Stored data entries
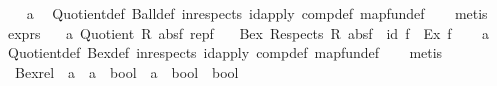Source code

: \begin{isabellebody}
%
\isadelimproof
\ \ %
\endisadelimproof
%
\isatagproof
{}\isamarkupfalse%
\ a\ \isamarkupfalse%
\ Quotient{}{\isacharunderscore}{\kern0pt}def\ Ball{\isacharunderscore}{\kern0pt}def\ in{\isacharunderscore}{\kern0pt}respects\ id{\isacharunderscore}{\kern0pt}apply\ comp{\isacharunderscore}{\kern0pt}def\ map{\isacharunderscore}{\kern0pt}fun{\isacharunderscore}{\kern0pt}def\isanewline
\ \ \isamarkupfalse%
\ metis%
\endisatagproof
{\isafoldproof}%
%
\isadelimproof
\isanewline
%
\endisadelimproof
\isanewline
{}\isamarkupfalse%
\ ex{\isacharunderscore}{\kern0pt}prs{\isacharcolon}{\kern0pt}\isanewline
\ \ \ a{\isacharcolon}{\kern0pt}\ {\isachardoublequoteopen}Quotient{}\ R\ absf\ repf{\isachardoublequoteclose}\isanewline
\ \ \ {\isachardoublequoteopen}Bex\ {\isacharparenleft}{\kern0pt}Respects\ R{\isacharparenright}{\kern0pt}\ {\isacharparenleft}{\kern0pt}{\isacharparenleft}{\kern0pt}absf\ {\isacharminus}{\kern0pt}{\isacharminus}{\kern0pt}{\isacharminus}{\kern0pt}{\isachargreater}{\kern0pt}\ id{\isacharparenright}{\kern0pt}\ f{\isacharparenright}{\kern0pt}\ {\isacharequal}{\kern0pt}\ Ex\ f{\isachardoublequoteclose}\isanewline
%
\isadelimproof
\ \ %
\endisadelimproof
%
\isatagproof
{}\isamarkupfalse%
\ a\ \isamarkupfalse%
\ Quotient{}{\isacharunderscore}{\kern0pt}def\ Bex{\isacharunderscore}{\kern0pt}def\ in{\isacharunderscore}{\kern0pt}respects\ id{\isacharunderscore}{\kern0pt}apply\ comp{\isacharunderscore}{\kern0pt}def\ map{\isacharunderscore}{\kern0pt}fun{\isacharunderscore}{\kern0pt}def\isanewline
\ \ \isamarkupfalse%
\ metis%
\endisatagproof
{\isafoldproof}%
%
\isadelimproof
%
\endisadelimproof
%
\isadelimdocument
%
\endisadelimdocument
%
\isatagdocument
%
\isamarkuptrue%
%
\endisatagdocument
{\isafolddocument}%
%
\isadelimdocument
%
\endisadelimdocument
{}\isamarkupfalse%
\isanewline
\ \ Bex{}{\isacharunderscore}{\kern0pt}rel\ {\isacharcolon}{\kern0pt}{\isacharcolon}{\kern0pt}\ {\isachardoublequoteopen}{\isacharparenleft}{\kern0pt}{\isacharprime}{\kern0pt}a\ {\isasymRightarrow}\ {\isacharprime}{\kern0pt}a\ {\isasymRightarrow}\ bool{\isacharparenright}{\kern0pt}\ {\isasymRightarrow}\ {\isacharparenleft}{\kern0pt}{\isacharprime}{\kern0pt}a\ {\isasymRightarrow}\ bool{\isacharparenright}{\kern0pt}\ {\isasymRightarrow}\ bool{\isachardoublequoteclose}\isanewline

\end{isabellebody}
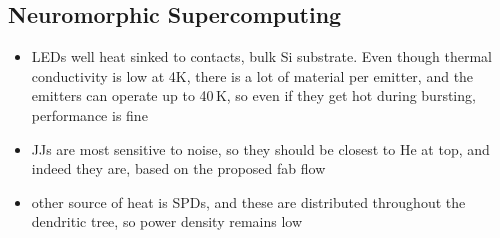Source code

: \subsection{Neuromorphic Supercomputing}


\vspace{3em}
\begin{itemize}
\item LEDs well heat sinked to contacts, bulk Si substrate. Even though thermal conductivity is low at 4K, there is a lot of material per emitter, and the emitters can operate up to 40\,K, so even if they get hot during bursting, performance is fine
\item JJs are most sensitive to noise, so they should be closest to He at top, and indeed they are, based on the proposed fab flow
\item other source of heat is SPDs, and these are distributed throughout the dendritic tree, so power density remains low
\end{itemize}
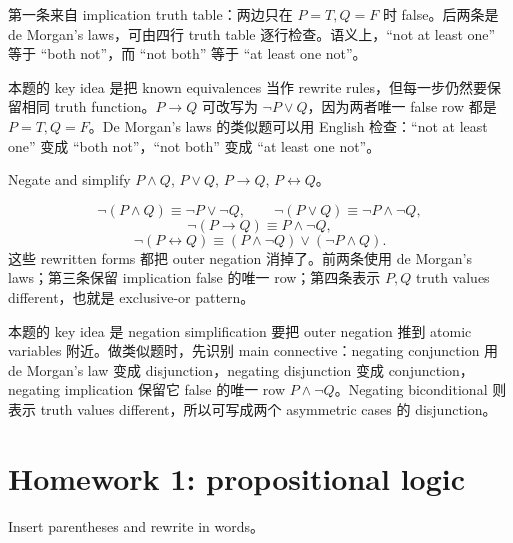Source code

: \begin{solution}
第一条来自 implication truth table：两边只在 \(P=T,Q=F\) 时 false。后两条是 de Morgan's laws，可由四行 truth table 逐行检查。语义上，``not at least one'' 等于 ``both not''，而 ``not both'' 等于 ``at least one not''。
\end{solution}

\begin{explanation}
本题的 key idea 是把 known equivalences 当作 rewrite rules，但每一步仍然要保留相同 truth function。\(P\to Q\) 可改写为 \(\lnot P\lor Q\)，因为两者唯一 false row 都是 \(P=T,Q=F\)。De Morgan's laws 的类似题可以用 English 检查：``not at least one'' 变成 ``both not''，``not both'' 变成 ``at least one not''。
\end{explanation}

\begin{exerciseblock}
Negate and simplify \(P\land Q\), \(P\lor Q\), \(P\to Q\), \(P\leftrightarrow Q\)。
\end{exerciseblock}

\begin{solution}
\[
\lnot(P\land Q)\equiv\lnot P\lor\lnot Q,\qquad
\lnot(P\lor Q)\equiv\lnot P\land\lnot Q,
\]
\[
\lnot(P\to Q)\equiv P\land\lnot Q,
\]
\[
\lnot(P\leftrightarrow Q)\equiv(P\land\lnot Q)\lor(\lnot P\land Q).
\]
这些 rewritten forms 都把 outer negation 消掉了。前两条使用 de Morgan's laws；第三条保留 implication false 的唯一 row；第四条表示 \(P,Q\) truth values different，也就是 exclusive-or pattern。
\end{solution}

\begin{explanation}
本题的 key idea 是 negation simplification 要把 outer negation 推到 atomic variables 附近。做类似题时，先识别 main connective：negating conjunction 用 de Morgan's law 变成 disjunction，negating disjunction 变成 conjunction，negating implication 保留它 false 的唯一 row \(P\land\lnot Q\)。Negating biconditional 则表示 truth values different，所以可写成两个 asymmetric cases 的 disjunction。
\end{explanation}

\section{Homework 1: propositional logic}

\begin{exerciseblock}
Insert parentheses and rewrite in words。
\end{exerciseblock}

...

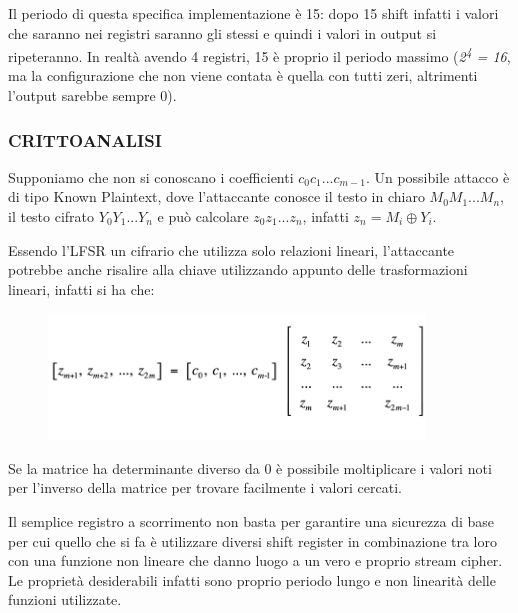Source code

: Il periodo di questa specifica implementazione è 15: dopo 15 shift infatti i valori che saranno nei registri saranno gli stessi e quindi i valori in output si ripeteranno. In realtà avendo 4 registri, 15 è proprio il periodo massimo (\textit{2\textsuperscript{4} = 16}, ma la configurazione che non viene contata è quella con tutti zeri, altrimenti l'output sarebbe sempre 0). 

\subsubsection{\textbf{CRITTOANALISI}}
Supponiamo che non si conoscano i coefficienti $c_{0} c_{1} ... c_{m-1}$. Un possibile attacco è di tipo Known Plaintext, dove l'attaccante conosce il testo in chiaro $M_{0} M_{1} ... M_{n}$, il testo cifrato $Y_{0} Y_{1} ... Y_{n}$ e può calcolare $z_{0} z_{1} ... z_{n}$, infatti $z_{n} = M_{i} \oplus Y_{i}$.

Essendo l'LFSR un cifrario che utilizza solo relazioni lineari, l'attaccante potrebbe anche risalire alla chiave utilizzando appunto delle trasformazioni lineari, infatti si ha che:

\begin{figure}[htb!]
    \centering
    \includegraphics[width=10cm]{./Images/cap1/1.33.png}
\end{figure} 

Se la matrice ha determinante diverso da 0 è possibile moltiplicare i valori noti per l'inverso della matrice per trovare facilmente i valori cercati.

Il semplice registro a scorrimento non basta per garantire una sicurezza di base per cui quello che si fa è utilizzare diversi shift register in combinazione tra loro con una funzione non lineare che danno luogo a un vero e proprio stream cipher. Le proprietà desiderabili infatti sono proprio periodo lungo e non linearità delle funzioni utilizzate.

▶ Aim of the task:
Filter the records for lines containing the word "rewrite" and copy each one.

▶ Response:
本题的 key idea 是把 known equivalences 当作 rewrite rules，但每一步仍然要保留相同 truth function。\(P\to Q\) 可改写为 \(\lnot P\lor Q\)，因为两者唯一 false row 都是 \(P=T,Q=F\)。De Morgan's laws 的类似题可以用 English 检查：``not at least one'' 变成 ``both not''，``not both'' 变成 ``at least one not''。
Insert parentheses and rewrite in words。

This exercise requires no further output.